*Records to use*:

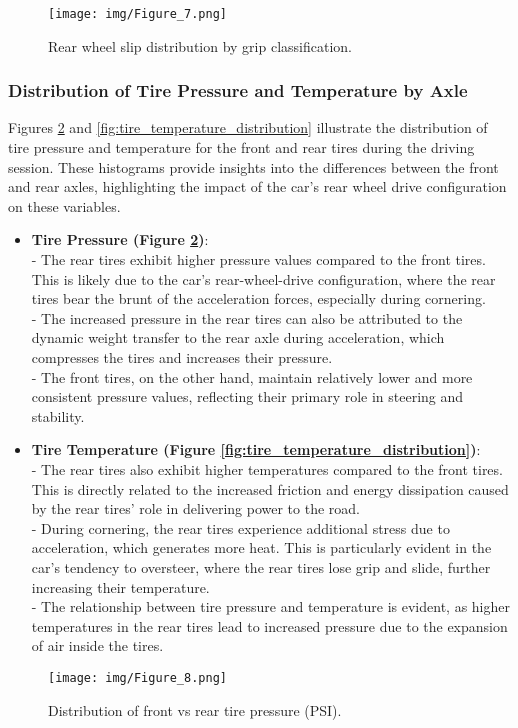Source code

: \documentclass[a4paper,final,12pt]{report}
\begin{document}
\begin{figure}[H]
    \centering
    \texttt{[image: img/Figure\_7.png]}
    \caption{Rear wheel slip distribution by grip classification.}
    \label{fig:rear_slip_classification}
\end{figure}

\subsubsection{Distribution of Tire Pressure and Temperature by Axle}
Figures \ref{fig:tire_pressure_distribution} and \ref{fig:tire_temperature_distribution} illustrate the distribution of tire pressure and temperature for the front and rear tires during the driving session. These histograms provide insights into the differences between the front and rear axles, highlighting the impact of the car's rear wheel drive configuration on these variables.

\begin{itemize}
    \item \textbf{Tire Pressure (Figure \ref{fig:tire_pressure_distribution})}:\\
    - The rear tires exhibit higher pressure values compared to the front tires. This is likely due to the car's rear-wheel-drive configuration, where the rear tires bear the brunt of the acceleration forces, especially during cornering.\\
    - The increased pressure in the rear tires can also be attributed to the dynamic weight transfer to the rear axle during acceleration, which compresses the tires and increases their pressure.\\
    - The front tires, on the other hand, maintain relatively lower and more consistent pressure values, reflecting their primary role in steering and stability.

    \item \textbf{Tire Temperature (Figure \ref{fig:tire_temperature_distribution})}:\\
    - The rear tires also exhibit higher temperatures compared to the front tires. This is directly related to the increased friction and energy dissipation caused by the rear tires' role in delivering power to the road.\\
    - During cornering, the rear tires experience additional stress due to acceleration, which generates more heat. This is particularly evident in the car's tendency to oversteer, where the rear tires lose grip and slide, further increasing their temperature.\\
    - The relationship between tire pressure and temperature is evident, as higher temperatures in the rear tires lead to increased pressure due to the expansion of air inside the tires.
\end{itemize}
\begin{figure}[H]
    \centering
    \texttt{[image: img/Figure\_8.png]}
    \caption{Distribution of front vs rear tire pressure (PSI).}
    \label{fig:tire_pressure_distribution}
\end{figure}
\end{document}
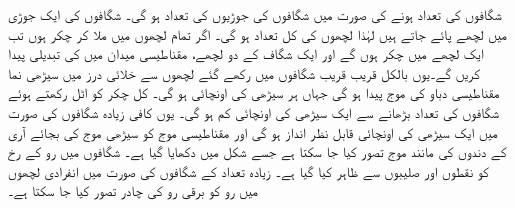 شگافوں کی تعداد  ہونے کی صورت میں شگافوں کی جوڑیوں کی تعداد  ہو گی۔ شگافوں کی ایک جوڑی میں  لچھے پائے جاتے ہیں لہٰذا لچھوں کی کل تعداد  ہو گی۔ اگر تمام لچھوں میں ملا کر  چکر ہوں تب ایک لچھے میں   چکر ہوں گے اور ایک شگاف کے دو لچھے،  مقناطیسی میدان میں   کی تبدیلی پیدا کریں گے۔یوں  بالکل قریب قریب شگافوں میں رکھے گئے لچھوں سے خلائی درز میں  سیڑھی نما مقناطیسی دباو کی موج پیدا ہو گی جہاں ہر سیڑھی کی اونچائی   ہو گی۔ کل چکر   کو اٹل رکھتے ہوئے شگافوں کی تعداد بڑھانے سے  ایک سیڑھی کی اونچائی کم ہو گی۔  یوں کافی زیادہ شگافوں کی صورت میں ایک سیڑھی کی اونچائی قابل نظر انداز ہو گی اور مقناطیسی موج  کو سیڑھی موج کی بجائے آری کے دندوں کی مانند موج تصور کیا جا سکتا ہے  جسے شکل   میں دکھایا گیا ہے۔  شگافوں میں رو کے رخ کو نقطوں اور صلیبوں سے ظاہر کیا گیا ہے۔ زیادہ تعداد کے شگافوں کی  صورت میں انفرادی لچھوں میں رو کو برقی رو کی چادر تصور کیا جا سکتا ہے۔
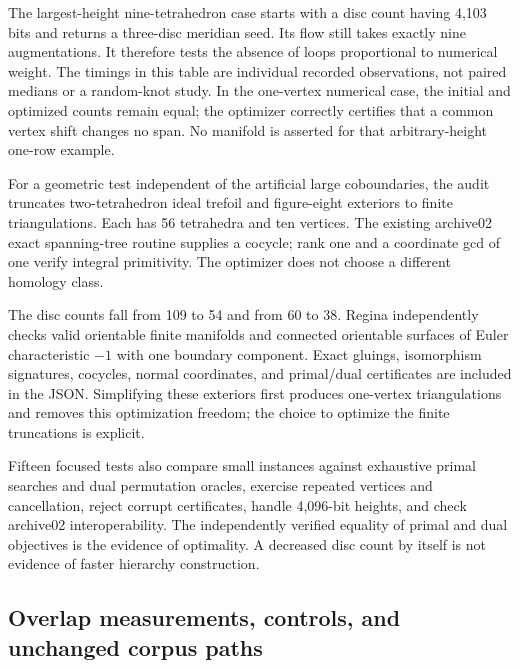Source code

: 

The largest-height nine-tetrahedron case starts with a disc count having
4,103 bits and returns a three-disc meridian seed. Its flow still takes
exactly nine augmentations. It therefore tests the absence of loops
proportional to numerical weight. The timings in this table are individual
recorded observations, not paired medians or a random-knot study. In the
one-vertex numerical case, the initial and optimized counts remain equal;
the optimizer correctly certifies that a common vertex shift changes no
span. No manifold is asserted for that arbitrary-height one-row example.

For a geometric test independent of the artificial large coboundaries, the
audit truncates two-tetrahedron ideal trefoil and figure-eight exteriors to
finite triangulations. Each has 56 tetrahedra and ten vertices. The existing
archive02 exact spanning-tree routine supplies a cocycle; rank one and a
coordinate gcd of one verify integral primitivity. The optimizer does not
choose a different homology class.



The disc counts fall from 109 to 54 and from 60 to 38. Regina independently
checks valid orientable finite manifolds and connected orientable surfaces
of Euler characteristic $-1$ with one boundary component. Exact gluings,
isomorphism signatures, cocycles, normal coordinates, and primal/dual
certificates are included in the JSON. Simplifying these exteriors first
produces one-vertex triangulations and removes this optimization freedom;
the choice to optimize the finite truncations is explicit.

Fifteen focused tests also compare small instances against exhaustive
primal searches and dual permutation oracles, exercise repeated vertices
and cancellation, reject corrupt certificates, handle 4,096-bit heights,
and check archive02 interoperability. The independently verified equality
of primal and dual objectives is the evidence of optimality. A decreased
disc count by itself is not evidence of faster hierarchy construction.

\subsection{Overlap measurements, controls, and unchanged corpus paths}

*What you need to do*:
When a line contains the string "also", count that line; once every line of the records has been checked, state the count alone.

*Expected answer*:
3